The Insolvency and Bankruptcy Code, 2016 (Code) adopts a “regulated self-regulation” model and a two-tier regulatory structure for the regulation of the insolvency profession. The Insolvency and Bankruptcy Board of India (IBBI) acts as the principal regulator and multiple functionally autonomous bodies being Insolvency Professional Agencies (IPAs) act as frontline regulators. The IPAs are, in turn, regulated by the IBBI. The primary function of the IPA is to set minimum standards of conduct for the Insolvency Professionals (IPs) through its bye-laws. For registration as an IP, it is mandatory to enrol with an IPA first, therefore, every IP is subjected to the bye-laws of the IPA in addition to the IBBI regulations on IPs. The Insolvency and Bankruptcy Board of India (Insolvency Professional Agencies) Regulations, 2016 (IPA Regulations), provides for the regulation of IPAs.
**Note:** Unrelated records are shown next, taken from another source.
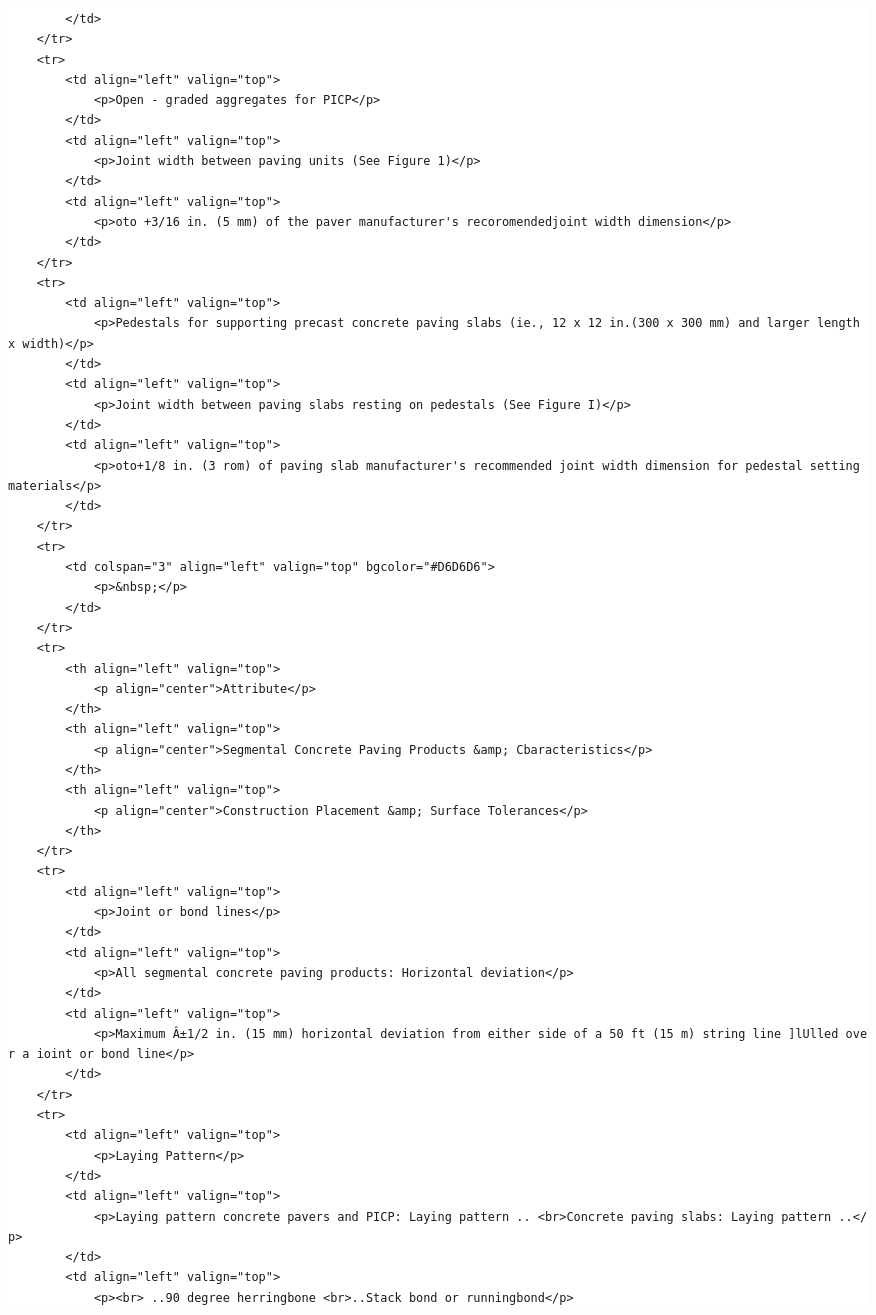 			</td>
		</tr>
		<tr>
			<td align="left" valign="top">
				<p>Open - graded aggregates for PICP</p>
			</td>
			<td align="left" valign="top">
				<p>Joint width between paving units (See Figure 1)</p>
			</td>
			<td align="left" valign="top">
				<p>oto +3/16 in. (5 mm) of the paver manufacturer's recoromendedjoint width dimension</p>
			</td>
		</tr>
		<tr>
			<td align="left" valign="top">
				<p>Pedestals for supporting precast concrete paving slabs (ie., 12 x 12 in.(300 x 300 mm) and larger length x width)</p>
			</td>
			<td align="left" valign="top">
				<p>Joint width between paving slabs resting on pedestals (See Figure I)</p>
			</td>
			<td align="left" valign="top">
				<p>oto+1/8 in. (3 rom) of paving slab manufacturer's recommended joint width dimension for pedestal setting materials</p>
			</td>
		</tr>
		<tr>
			<td colspan="3" align="left" valign="top" bgcolor="#D6D6D6">
				<p>&nbsp;</p>
			</td>
		</tr>
		<tr>
			<th align="left" valign="top">
				<p align="center">Attribute</p>
			</th>
			<th align="left" valign="top">
				<p align="center">Segmental Concrete Paving Products &amp; Cbaracteristics</p>
			</th>
			<th align="left" valign="top">
				<p align="center">Construction Placement &amp; Surface Tolerances</p>
			</th>
		</tr>
		<tr>
			<td align="left" valign="top">
				<p>Joint or bond lines</p>
			</td>
			<td align="left" valign="top">
				<p>All segmental concrete paving products: Horizontal deviation</p>
			</td>
			<td align="left" valign="top">
				<p>Maximum Â±1/2 in. (15 mm) horizontal deviation from either side of a 50 ft (15 m) string line ]lUlled over a ioint or bond line</p>
			</td>
		</tr>
		<tr>
			<td align="left" valign="top">
				<p>Laying Pattern</p>
			</td>
			<td align="left" valign="top">
				<p>Laying pattern concrete pavers and PICP: Laying pattern .. <br>Concrete paving slabs: Laying pattern ..</p>
			</td>
			<td align="left" valign="top">
				<p><br> ..90 degree herringbone <br>..Stack bond or runningbond</p>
Under IPA Regulations, a company registered under Section 8 of the Companies Act, 2013 which fulfils the specified requirements can register as an IPA. Presently, three IPAs are registered with the IBBI. Further, in addition to the IPA Regulations, IBBI also notified the Insolvency and Bankruptcy Board of India (Model Bye-Laws and Governing Board of Insolvency Professional Agencies) Regulations, 2016. These regulations provide rules for the Governing Board or the Board of Directors of the company registered as an IPA. The Governing Board should have a minimum of seven directors, consisting of the managing director, independent directors, and shareholder directors. It also provides for the model bye-laws for IPA. The bye-laws of the IPA should provide for all matters specified in the model bye-laws and be consistent with them.